Amidst concerns that government will have to spend extra to finance a major revamp of the Guyana Defence Force (GDF), Minister of State Joseph Harmon says that money has already been budgeted.
“It’s already budgeted for in our National Budget, so there is no new additional cost that the president spoke about that was not catered for in the current budget of the GDF,” Harmon said last Monday, when he was asked by this newspaper about the cost of the overhaul.
President David Granger, during the recent opening ceremony of the army’s Annual Officers’ Conference, announced that the GDF would soon undergo significant restructuring to ensure greater efficiency and to protect the country’s patrimony. Granger gave an extensive list of the areas to be tackled but no cost was given nor was there any mention of it being accounted for in the GDF’s budget for 2018. This led to speculation that the new project would require additional money.
After the announcement, Opposition Leader Bharrat Jagdeo questioned how government could find money to revamp the GDF but not pay severance to thousands of laid-off sugar workers.
When this newspaper checked the 2018 capital expenditure for the GDF, there was nothing to indicate the government’s planned revamping, particularly when the figures were compared to the allocations for the previous year. In fact, in total $539.9 million was allocated for Defence and Security Support, a significant decrease when compared to the $844.8 million allocated in 2017. Under the heading Air, Land and Water Transport, which caters for the purchase of vehicles, boats and equipment, $73.4 million was allocated for this year compared to $140 million for 2017. In the area of agricultural development, $31 million was allocated in comparison to the $30 million for last year. The money allocated for equipment was slashed by more than half this year, going to $74 million compared to $350 million for 2017. A noticeable increase was made in the allocation for the provision of buildings, facilities and upgrading of the electrical system, moving to $280.4 million this year compared to $169.8 million last year.

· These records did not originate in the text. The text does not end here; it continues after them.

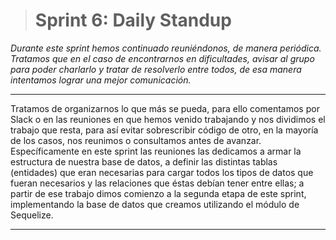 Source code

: > # Sprint 6: Daily Standup

*Durante este sprint hemos continuado reuniéndonos, de manera periódica. Tratamos que en el caso de encontrarnos en dificultades, avisar al grupo para poder charlarlo y tratar de resolverlo entre todos, de esa manera intentamos lograr una mejor comunicación.*

------------

Tratamos de organizarnos lo que más se pueda, para ello comentamos por Slack o en las reuniones en que hemos venido trabajando y nos dividimos el trabajo que resta, para así evitar sobrescribir código de otro, en la mayoría de los casos, nos reunimos o consultamos antes de avanzar.
Específicamente en este sprint las reuniones las dedicamos a armar la estructura de nuestra base de datos, a definir las distintas tablas (entidades) que eran necesarias para cargar todos los tipos de datos que fueran necesarios y las relaciones que éstas debían tener entre ellas; a partir de ese trabajo dimos comienzo a la segunda etapa de este sprint, implementando la base de datos que creamos utilizando el módulo de Sequelize.

------------
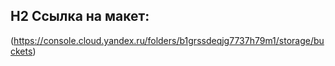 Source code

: ## H2 Ссылка на макет:  
(https://console.cloud.yandex.ru/folders/b1grssdeqjg7737h79m1/storage/buckets)
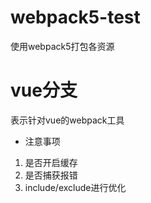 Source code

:<!--
 * @Author: 翟珂峰
 * @LastEditTime: 2022-07-17 14:20:00
 * @Description: 
-->
# webpack5-test
使用webpack5打包各资源
# vue分支
表示针对vue的webpack工具

- 注意事项
1. 是否开启缓存
2. 是否捕获报错
3. include/exclude进行优化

But Harmon when approached reiterated that the president’s focus was on the GDF’s structure and the way in which the force is organised.
“Several Corps of the force are being re-formed and re-capitalised. The Agriculture Corps will embark on agro-processing in order to produce foods, which can be preserved and packaged as compact rations for soldiers on long-range patrols and field operations and as emergency supplies to citizens affected by natural disasters, such as floods. The Air Corps and Coast Guard will be upgraded to allow for continuous surveillance over our airspace, maritime space and land-space and to support search-and-rescue services to persons in distress. The Engineer Corps will be restructured and re-equipped to enable it to reengage in the development of public infrastructure and assist in disaster relief efforts in other countries affected by natural disasters,” the president announced.

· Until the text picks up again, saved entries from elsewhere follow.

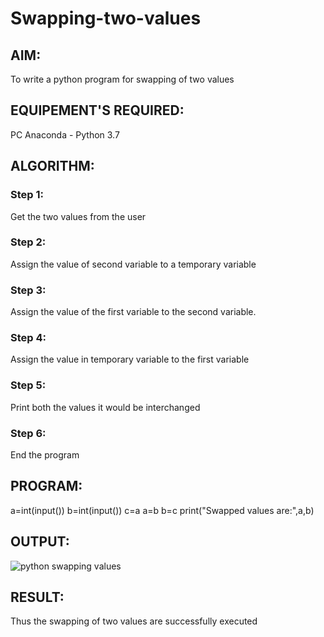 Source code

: # Swapping-two-values
## AIM:
To write a python program for swapping of two values
## EQUIPEMENT'S REQUIRED: 
PC
Anaconda - Python 3.7
## ALGORITHM: 
### Step 1:
Get the two values from the user
### Step 2: 
Assign the value of second variable to a temporary variable 
### Step 3: 
Assign the value of the first variable to the second variable.
### Step 4:  
Assign the value in temporary variable to the first variable
### Step 5: 
Print both the values it would be interchanged
### Step 6: 
End the program
## PROGRAM:
a=int(input())
b=int(input())
c=a
a=b
b=c
print("Swapped values are:",a,b)
## OUTPUT:
![python swapping values](https://user-images.githubusercontent.com/93696046/143670492-1f101afb-73c4-4341-a592-6da1df3ef85d.jpg)


## RESULT:
Thus the swapping of two values are successfully executed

The president also said the Signal Corps would be re-established as the main arm for the advancement of information and communications technologies and telecommunications within the force.
Noting a link between the changes and the army’s responsibility of protecting the country’s patrimony, Granger said that it was recognised that the force faces numerous challenges in safeguarding the national territory, including airspace, borders, marine resources and rivers and as a result government is working to ensure that these are addressed.
“The vast areas, long distances and small aviation and maritime fleets available to our Air Corps and Coast Guard, respectively, limit our ability to effectively control our air and maritime zones. The Essequibo River, our largest river, does not have a single bridge. The Rupununi, our largest region, does not have a single highway. Access to nearly seventy-five percent of our country which is covered with forests is difficult, a situation compounded by inadequate infrastructure – such as aerodromes, bridges, highways and stellings. Infrastructural development is a top national priority. The Force’s technical corps must be strengthened to allow it to contribute effectively to national development and to execute its mandate of protecting the territory and preventing transnational crime. National defence is inseparable from national development. Public infrastructure enables public security by guaranteeing safety for our citizens and providing comfort for investors and visitors,” he was quoted in a Ministry of the Presidency press release as saying.
He spoke also of the Force embarking on a programme of long-range patrols aimed at re-affirming our national territorial borders – from Punta Playa to the Kutari and from Ankoko to Orealla.